_Task directions:_
In the data below, find each line containing the string "ClearCore" and return it.

_Records:_
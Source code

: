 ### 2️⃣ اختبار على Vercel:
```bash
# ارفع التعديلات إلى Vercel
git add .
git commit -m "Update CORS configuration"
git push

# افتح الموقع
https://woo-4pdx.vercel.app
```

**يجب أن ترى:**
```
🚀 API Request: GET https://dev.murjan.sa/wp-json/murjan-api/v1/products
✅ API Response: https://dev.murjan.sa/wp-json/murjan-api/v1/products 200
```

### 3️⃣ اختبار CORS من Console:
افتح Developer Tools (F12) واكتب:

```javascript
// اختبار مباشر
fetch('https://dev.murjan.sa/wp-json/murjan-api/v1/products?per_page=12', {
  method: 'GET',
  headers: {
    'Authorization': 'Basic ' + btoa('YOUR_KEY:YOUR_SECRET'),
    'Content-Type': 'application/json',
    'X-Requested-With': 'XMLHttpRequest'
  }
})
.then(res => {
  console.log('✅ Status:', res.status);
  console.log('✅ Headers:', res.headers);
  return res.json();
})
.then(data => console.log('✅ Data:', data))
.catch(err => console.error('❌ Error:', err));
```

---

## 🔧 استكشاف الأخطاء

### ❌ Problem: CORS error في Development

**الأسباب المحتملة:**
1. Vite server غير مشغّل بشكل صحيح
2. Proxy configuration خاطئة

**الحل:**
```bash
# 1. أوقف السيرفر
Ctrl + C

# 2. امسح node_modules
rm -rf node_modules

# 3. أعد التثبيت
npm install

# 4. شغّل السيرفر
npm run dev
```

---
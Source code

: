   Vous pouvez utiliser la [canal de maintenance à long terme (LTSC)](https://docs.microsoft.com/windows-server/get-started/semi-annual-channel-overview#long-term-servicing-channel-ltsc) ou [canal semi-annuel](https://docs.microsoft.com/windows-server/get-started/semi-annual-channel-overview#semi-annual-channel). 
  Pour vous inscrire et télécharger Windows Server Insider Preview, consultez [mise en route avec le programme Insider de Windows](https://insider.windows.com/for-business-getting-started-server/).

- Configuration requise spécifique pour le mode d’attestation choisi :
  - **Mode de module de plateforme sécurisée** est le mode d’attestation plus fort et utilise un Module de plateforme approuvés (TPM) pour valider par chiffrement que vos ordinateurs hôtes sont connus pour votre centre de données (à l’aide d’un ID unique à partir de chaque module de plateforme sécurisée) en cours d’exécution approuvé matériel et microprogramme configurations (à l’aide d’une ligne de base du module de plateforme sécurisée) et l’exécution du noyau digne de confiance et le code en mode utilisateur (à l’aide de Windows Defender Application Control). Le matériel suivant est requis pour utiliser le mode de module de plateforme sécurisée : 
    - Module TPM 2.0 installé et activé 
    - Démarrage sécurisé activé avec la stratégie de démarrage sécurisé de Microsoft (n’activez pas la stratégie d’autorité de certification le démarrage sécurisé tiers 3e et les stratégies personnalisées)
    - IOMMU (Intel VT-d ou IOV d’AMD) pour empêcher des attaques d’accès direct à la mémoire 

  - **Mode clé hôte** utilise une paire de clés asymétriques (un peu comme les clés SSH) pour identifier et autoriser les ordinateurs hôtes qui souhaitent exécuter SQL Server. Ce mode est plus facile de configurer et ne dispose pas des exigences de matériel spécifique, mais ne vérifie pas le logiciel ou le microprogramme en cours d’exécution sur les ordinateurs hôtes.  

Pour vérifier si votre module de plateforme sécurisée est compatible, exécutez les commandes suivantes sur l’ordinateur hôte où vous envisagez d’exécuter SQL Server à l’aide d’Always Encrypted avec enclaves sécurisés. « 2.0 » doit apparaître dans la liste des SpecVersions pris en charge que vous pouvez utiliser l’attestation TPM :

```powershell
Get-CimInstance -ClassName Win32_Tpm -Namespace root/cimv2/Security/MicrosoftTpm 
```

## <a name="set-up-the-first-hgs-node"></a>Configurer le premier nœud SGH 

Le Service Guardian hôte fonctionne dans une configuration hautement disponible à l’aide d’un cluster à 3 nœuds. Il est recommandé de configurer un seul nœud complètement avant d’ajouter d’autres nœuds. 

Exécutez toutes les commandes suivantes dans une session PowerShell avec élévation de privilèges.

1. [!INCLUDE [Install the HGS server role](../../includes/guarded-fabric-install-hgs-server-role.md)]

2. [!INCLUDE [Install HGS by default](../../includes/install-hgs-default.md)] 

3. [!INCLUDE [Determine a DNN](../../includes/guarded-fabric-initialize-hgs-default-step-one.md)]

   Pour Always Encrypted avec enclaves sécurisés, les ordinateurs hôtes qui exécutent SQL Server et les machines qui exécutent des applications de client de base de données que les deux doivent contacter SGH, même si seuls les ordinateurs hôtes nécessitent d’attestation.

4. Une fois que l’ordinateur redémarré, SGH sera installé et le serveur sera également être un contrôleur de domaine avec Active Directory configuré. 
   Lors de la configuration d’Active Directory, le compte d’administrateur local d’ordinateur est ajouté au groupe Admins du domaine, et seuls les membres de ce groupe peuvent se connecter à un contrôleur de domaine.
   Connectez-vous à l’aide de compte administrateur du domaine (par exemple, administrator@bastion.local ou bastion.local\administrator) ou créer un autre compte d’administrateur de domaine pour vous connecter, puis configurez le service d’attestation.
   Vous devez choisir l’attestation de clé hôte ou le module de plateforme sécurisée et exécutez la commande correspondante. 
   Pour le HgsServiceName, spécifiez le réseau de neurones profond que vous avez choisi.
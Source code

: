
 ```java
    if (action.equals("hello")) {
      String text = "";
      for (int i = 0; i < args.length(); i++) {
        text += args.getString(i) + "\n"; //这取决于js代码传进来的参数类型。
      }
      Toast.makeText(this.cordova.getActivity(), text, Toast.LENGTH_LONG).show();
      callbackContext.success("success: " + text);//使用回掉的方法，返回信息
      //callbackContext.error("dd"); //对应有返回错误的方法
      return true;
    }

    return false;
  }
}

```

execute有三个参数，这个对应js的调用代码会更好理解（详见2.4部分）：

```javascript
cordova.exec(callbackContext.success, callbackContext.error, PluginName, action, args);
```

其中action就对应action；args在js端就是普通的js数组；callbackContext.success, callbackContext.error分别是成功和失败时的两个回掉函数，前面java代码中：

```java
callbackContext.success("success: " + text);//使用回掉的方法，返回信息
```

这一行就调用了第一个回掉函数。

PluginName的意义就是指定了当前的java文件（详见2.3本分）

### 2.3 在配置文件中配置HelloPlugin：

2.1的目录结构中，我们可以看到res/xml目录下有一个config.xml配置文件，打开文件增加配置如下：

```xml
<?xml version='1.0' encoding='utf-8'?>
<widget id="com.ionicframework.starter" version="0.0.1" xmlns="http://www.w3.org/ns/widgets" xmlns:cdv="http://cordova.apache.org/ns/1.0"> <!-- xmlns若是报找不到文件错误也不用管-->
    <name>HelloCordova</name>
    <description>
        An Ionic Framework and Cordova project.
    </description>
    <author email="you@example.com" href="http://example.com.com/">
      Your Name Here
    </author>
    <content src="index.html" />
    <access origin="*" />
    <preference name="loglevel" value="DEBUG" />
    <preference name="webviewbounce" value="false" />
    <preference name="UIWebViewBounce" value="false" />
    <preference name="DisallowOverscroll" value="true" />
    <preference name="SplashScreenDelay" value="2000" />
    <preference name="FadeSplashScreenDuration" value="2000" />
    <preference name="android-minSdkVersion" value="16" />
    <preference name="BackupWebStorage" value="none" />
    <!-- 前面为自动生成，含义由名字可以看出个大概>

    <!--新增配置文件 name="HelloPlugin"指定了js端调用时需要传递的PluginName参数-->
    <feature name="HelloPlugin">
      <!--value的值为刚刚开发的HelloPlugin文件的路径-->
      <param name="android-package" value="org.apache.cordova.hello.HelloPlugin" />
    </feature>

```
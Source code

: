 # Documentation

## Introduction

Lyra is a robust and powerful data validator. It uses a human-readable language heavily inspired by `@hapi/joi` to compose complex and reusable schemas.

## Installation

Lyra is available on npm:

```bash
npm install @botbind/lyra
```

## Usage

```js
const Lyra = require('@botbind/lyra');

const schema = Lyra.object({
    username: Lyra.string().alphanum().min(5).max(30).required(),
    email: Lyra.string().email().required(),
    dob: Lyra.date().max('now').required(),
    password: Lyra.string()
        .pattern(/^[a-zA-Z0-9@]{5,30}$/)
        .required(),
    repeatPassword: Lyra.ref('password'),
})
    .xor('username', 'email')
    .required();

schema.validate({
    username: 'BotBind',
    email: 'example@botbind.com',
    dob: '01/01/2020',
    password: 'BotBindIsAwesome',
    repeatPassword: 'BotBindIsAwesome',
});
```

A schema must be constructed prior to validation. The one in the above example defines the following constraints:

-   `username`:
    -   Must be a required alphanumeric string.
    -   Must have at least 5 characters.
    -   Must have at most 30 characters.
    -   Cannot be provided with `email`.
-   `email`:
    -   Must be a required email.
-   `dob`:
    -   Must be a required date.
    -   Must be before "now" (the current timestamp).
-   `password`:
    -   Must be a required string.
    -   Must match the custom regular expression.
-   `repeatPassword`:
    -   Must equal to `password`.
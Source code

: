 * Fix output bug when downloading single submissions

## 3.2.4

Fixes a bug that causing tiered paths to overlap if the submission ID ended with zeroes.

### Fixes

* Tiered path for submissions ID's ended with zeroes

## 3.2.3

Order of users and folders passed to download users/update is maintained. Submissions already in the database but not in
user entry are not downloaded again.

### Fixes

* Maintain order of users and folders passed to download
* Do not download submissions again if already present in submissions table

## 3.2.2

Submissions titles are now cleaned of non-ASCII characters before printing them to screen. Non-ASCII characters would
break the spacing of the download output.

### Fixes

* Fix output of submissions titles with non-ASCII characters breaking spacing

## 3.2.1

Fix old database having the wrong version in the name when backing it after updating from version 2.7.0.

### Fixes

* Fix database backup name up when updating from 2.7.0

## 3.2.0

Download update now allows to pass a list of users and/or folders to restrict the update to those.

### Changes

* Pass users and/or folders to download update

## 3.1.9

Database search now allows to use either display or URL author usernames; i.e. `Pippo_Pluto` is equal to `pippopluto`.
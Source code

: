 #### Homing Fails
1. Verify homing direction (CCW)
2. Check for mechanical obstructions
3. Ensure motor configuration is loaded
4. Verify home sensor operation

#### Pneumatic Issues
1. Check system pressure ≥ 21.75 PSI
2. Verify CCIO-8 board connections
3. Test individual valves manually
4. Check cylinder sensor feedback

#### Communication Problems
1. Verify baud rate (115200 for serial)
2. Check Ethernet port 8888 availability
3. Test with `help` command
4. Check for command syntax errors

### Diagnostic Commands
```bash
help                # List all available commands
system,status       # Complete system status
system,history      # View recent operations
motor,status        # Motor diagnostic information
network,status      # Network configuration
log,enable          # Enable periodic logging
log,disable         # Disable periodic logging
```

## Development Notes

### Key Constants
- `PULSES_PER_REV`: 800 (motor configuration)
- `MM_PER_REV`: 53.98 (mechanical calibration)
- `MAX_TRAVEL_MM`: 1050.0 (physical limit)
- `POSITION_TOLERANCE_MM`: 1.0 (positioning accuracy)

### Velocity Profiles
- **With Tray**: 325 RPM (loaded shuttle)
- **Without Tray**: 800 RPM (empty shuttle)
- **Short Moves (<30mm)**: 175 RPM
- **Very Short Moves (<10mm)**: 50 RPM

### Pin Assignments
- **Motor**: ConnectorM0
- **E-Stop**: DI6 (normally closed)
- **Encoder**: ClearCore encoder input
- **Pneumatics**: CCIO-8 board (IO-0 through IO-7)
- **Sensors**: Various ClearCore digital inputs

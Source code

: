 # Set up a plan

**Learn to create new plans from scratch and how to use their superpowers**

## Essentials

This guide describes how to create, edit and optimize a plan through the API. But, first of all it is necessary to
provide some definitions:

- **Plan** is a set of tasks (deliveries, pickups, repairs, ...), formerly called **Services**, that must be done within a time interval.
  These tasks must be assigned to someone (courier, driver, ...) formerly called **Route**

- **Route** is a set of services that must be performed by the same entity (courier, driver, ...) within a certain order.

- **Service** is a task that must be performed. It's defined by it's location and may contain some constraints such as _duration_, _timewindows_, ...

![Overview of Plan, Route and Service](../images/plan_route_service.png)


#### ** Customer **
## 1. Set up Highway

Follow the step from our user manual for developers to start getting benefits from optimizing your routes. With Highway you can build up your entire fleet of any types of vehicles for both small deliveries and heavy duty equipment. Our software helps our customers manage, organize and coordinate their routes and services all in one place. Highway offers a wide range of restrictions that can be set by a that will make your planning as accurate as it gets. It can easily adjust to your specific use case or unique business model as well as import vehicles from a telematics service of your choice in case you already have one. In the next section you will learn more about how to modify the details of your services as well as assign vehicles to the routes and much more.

_Answer space:_
- **Encoder**: ClearCore encoder input
- **Sensors**: Various ClearCore digital inputs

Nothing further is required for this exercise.